We’ve encountered an unusual issue with the gpt-4o-2024-08-06 model while generating structured JSON output. In some cases, the model starts repeating the last tokens indefinitely, causing the response to break. Here’s an example of what we’re seeing:
{
"topic_1": 8.0,
"topic_2": "The text starts correctly and then \u007f\u007f\u007f\u007f\u007f\u007f\u007f\u007f\u007f\u007f\u007f..."
}
To temporarily mitigate the issue, we switched to o3-mini, which does not exhibit this behavior.

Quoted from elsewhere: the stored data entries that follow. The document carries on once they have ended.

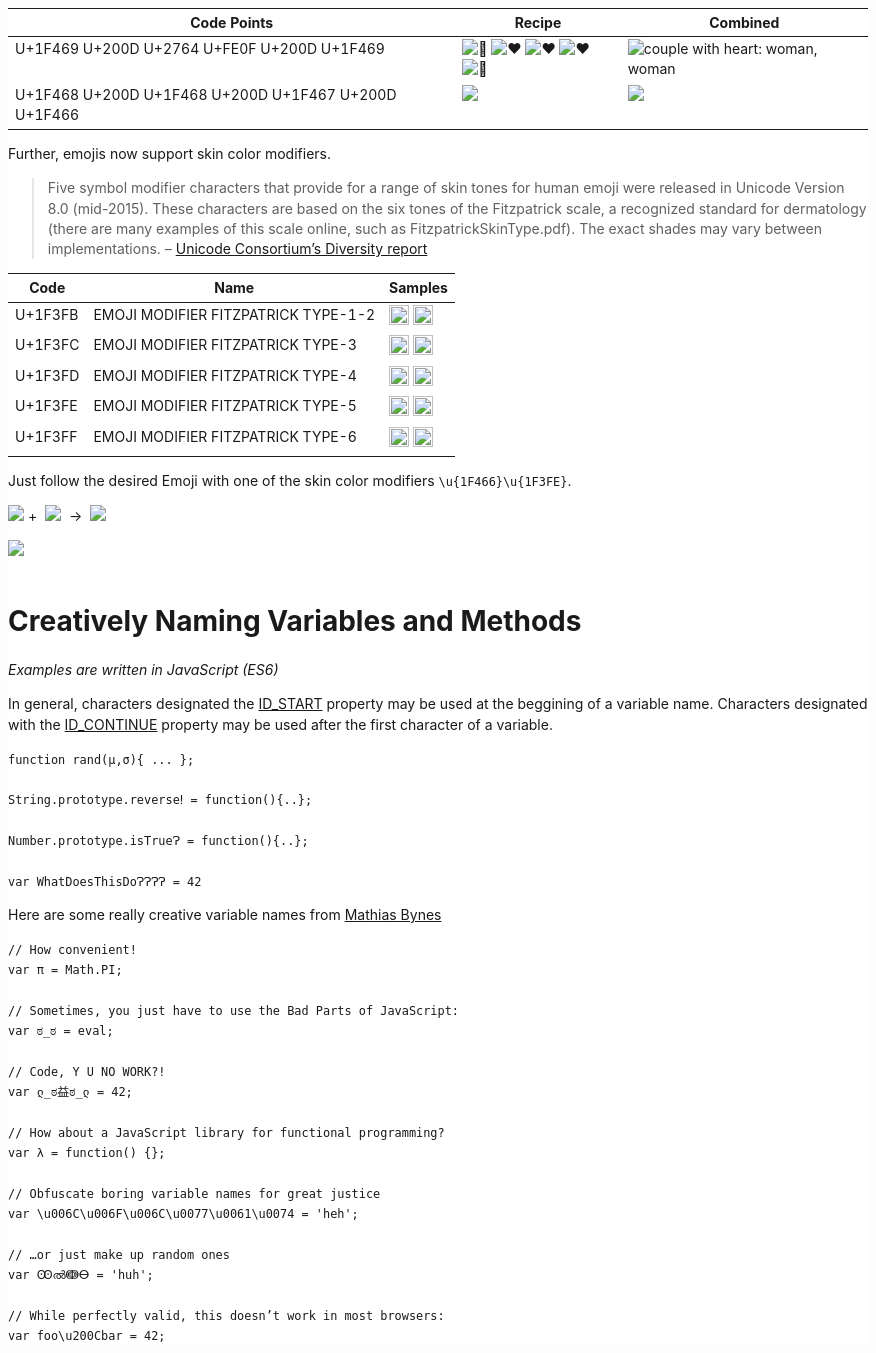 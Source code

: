 <table><thead><tr class="header"><th>Code Points</th><th>Recipe</th><th>Combined</th></tr></thead><tbody><tr class="odd"><td>U+1F469 U+200D U+2764 U+FE0F U+200D U+1F469</td><td><img src="http://unicode.org/reports/tr51/images/apple/apple_1f469.png" alt="👩" height="36" /> <img src="http://unicode.org/reports/tr51/images/other/zwj.png" alt="❤️‍" height="36" /> <img src="http://unicode.org/reports/tr51/images/apple/apple_2764.png" alt="❤️‍" height="36" /> <img src="http://unicode.org/reports/tr51/images/other/zwj.png" alt="❤️‍" height="36" /> <img src="http://unicode.org/reports/tr51/images/apple/apple_1f469.png" alt="👩" height="36" /></td><td><img src="http://unicode.org/reports/tr51/images/apple/apple_1f469_200d_2764_fe0f_200d_1f469.png" alt="couple with heart: woman, woman" height="36" /></td></tr><tr class="even"><td>U+1F468 U+200D U+1F468 U+200D U+1F467 U+200D U+1F466</td><td><img src="https://raw.githubusercontent.com/jagracey/Awesome-Unicode/c575db618a89c88624a8c3bdfe57eada064cbf14/resources/family%3B%20man%2C%20man%2C%20girl%2C%20boy%20-%20fallback%20-%20ZWJ.jpg" height="36" /></td><td><img src="https://raw.githubusercontent.com/jagracey/Awesome-Unicode/58f28d08aef7f36eb6cdca22d25e7654cd8de5ae/resources/family%3B%20man%2C%20man%2C%20girl%2C%20boy.png" height="36" /></td></tr></tbody></table>

Further, emojis now support skin color modifiers.

> Five symbol modifier characters that provide for a range of skin tones for human emoji were released in Unicode Version 8.0 (mid-2015). These characters are based on the six tones of the Fitzpatrick scale, a recognized standard for dermatology (there are many examples of this scale online, such as FitzpatrickSkinType.pdf). The exact shades may vary between implementations. – [Unicode Consortium’s Diversity report](http://unicode.org/reports/tr51/#Diversity)

<table><thead><tr class="header"><th>Code</th><th>Name</th><th>Samples</th></tr></thead><tbody><tr class="odd"><td>U+1F3FB</td><td>EMOJI MODIFIER FITZPATRICK TYPE-1-2</td><td><img src="http://www.unicode.org/reports/tr51/images/other/swatch-type-1-2.png" width="20" height="20" /> <img src="http://www.unicode.org/reports/tr51/images/other/swatch-type-1-2-bw.png" width="20" height="20" /></td></tr><tr class="even"><td>U+1F3FC</td><td>EMOJI MODIFIER FITZPATRICK TYPE-3</td><td><img src="http://www.unicode.org/reports/tr51/images/other/swatch-type-3.png" width="20" height="20" /> <img src="http://www.unicode.org/reports/tr51/images/other/swatch-type-3-bw.png" width="20" height="20" /></td></tr><tr class="odd"><td>U+1F3FD</td><td>EMOJI MODIFIER FITZPATRICK TYPE-4</td><td><img src="http://www.unicode.org/reports/tr51/images/other/swatch-type-4.png" width="20" height="20" /> <img src="http://www.unicode.org/reports/tr51/images/other/swatch-type-4-bw.png" width="20" height="20" /></td></tr><tr class="even"><td>U+1F3FE</td><td>EMOJI MODIFIER FITZPATRICK TYPE-5</td><td><img src="http://www.unicode.org/reports/tr51/images/other/swatch-type-5.png" width="20" height="20" /> <img src="http://www.unicode.org/reports/tr51/images/other/swatch-type-5-bw.png" width="20" height="20" /></td></tr><tr class="odd"><td>U+1F3FF</td><td>EMOJI MODIFIER FITZPATRICK TYPE-6</td><td><img src="http://www.unicode.org/reports/tr51/images/other/swatch-type-6.png" width="20" height="20" /> <img src="http://www.unicode.org/reports/tr51/images/other/swatch-type-6-bw.png" width="20" height="20" /></td></tr></tbody></table>

Just follow the desired Emoji with one of the skin color modifiers `\u{1F466}\u{1F3FE}`.

<img src="http://unicode.org/reports/tr51/images/other/person.png" height="36" /> +  <img src="http://unicode.org/reports/tr51/images/other/swatch-type-5.png" height="36" />  →  <img src="http://unicode.org/reports/tr51/images/other/person-5.png" height="36" />

<img src="http://unicode.org/reports/tr51/images/other/palette-with-gray.png" height="48" />

# Creatively Naming Variables and Methods

_Examples are written in JavaScript (ES6)_

In general, characters designated the [ID_START](https://codepoints.net/search?IDS=1) property may be used at the beggining of a variable name. Characters designated with the [ID_CONTINUE](https://codepoints.net/search?IDC=1) property may be used after the first character of a variable.

    function rand(μ,σ){ ... };

    String.prototype.reverseⵑ = function(){..};

    Number.prototype.isTrueɁ = function(){..};

    var WhatDoesThisDoɁɁɁɁ = 42

Here are some really creative variable names from [Mathias Bynes](https://mathiasbynens.be/notes/javascript-identifiers#examples)

    // How convenient!
    var π = Math.PI;

    // Sometimes, you just have to use the Bad Parts of JavaScript:
    var ಠ_ಠ = eval;

    // Code, Y U NO WORK?!
    var ლ_ಠ益ಠ_ლ = 42;

    // How about a JavaScript library for functional programming?
    var λ = function() {};

    // Obfuscate boring variable names for great justice
    var \u006C\u006F\u006C\u0077\u0061\u0074 = 'heh';

    // …or just make up random ones
    var Ꙭൽↈⴱ = 'huh';

    // While perfectly valid, this doesn’t work in most browsers:
    var foo\u200Cbar = 42;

However, since this problem is on OpenAI’s side and not due to any mistake on our part, we would like to request a refund for the affected usage.
Where can we open a support ticket to speak with a real person about processing a refund for these errors? Any guidance on this would be appreciated.
Has anyone else experienced this issue? Any insights or potential fixes would also be helpful.
This is a typical issue and often associated with a bad prompting strategy.
I would say that it manifests if the model is trapped in a specific state (in terms of the JSON finite state machine) but really wants to do something else but isn’t allowed to escape.
Here’s some things you can check:
is your schema obvious and retrievable? If your schema is not obvious, or you have multiple schemas, or conflicting schemas, the models might struggle.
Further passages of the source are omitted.